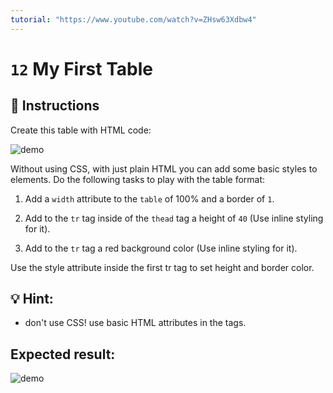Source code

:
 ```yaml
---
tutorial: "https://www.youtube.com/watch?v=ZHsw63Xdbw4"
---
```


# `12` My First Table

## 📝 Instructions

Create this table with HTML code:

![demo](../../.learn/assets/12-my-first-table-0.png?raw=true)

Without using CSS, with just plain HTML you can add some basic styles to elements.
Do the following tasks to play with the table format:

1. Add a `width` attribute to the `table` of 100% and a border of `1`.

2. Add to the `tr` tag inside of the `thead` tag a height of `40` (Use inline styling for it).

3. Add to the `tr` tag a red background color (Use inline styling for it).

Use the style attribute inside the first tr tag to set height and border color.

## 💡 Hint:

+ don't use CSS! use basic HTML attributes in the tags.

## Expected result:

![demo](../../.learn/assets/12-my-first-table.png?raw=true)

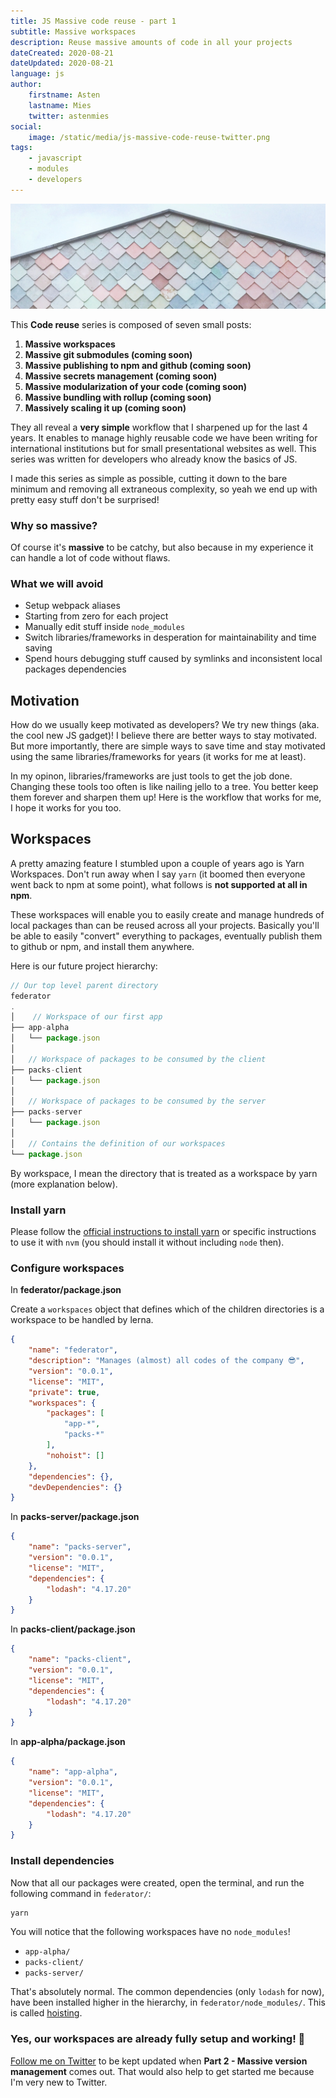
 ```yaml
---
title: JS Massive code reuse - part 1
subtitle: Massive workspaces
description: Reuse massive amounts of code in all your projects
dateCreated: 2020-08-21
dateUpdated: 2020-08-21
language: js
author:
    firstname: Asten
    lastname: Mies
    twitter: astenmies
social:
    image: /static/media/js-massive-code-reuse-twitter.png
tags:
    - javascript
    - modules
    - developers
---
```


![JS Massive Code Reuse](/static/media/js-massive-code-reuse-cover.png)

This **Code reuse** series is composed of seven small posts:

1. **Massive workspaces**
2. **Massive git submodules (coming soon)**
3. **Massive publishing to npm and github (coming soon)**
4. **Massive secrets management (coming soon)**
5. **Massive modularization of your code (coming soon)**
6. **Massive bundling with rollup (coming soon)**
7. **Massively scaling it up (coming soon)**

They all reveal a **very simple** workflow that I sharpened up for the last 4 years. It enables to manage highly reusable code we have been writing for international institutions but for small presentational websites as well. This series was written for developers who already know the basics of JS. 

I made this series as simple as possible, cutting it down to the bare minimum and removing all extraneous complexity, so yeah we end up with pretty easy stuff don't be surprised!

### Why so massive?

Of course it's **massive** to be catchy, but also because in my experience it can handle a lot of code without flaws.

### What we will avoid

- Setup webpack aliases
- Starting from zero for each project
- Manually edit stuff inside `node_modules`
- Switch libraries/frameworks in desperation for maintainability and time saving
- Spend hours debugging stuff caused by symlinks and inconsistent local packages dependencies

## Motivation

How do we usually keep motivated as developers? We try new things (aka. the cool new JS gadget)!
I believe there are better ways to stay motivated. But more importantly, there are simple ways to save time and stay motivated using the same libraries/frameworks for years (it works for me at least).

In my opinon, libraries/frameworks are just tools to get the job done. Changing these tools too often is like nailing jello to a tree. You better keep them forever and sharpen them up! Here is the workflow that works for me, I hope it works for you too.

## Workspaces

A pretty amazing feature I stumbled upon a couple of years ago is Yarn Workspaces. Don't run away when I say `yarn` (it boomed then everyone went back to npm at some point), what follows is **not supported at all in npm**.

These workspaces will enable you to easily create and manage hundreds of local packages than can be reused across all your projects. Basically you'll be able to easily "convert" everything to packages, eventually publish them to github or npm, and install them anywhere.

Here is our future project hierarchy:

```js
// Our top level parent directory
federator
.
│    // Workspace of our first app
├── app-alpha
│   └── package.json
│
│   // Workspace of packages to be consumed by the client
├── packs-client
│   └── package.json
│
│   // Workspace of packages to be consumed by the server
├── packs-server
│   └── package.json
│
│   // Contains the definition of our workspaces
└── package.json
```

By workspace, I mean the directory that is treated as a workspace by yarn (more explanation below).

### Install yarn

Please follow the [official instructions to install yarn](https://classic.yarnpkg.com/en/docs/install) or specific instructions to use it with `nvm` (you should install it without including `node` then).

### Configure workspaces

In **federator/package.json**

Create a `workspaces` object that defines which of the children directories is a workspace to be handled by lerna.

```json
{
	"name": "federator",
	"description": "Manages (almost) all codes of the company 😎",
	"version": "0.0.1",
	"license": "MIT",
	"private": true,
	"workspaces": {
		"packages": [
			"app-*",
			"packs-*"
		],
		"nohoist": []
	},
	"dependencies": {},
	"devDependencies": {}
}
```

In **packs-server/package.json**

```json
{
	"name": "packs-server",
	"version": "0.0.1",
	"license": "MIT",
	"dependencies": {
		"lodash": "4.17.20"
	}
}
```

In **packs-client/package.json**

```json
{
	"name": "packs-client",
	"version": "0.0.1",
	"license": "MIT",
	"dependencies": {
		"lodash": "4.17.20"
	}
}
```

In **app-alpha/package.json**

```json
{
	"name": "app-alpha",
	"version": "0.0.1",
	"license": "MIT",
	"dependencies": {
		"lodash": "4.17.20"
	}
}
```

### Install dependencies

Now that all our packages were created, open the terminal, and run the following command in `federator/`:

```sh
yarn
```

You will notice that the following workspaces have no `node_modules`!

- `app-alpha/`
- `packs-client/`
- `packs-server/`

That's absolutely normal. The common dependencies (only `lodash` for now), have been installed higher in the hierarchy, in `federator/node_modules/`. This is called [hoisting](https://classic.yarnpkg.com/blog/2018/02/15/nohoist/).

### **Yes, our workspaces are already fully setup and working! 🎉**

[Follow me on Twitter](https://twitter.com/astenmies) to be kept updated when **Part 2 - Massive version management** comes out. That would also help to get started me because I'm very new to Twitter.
========
_Task to complete_:
Exactly one number is the answer: how many lines of the entries contain the string "local".

_Result_:
2